• [Work item]
Please take the records that follow and repeat exactly the lines starting with the line with "The child learns a lesson." and going on through the line with "She will come".

• [Given records]
BEGIN

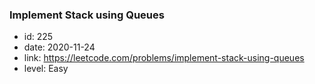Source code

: ### Implement Stack using Queues

* id: 225
* date: 2020-11-24
* link: https://leetcode.com/problems/implement-stack-using-queues
* level: Easy
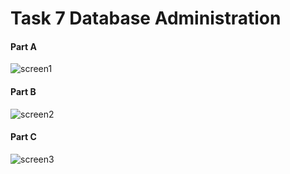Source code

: # Task 7 Database Administration
#### Part A
![screen1](https://github.com/NikPryvalov/DevOps_online_Kharkiv_2022Q1Q2/blob/main/m7/screen/screen1.png)
#### Part B
![screen2](https://github.com/NikPryvalov/DevOps_online_Kharkiv_2022Q1Q2/blob/main/m7/screen/screen2.png)
#### Part C
![screen3](https://github.com/NikPryvalov/DevOps_online_Kharkiv_2022Q1Q2/blob/main/m7/screen/screen3.png)
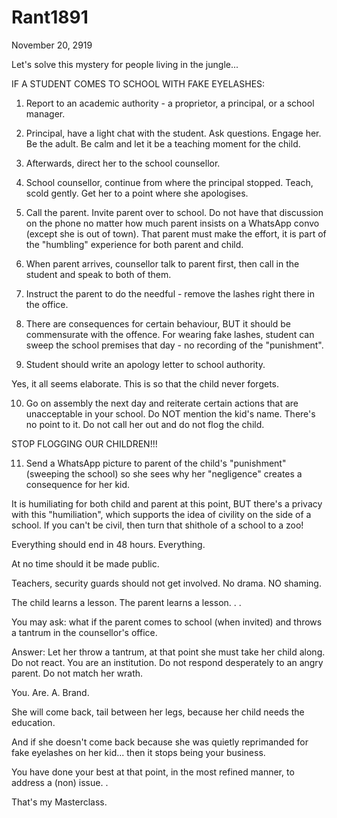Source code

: # Rant1891


November 20, 2919

Let's solve this mystery for people living in the jungle...

IF A STUDENT COMES TO SCHOOL WITH FAKE EYELASHES:

1. Report to an academic authority - a proprietor, a principal, or a school manager.

2. Principal, have a light chat with the student. Ask questions. Engage her. Be the adult. Be calm and let it be a teaching moment for the child. 

3. Afterwards, direct her to the school counsellor.

4. School counsellor, continue from where the principal stopped. Teach, scold gently. Get her to a point where she apologises.

5. Call the parent. Invite parent over to school. Do not have that discussion on the phone no matter how much parent insists on a WhatsApp convo (except she is out of town). That parent must make the effort, it is part of the "humbling" experience for both parent and child. 

6. When parent arrives, counsellor talk to parent first, then call in the student and speak to both of them.

7. Instruct the parent to do the needful - remove the lashes right there in the office.

8. There are consequences for certain behaviour, BUT it should be commensurate with the offence. For wearing fake lashes, student can sweep the school premises that day - no recording of the "punishment".

9. Student should write an apology letter to school authority. 

Yes, it all seems elaborate. This is so that the child never forgets.

10. Go on assembly the next day and reiterate certain actions that are unacceptable in your school. Do NOT mention the kid's name. There's no point to it. Do not call her out and do not flog the child.

STOP FLOGGING OUR CHILDREN!!!

11. Send a WhatsApp picture to parent of the child's "punishment" (sweeping the school) so she sees why her "negligence" creates a consequence for her kid.

It is humiliating for both child and parent at this point, BUT there's a privacy with this "humiliation", which supports the idea of civility on the side of a school. If you can't be civil, then turn that shithole of a school to a zoo!

Everything should end in 48 hours. Everything. 

At no time should it be made public. 

Teachers, security guards should not get involved. No drama. NO shaming. 

The child learns a lesson. 
The parent learns a lesson.
.
.

You may ask: what if the parent comes to school (when invited) and throws a tantrum in the counsellor's office.

Answer: 
Let her throw a tantrum, at that point she must take her child along. Do not react. You are an institution. Do not respond desperately to an angry parent. Do not match her wrath.

You. Are. A. Brand. 

She will come back, tail between her legs, because her child needs the education. 

And if she doesn't come back because she was quietly reprimanded for fake eyelashes on her kid... then it stops being your business.

You have done your best at that point, in the most refined manner, to address a (non) issue.
.

That's my Masterclass.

END

• [Written solution]
The child learns a lesson. 
The parent learns a lesson.
.
.

You may ask: what if the parent comes to school (when invited) and throws a tantrum in the counsellor's office.

Answer: 
Let her throw a tantrum, at that point she must take her child along. Do not react. You are an institution. Do not respond desperately to an angry parent. Do not match her wrath.

You. Are. A. Brand. 

She will come back, tail between her legs, because her child needs the education. 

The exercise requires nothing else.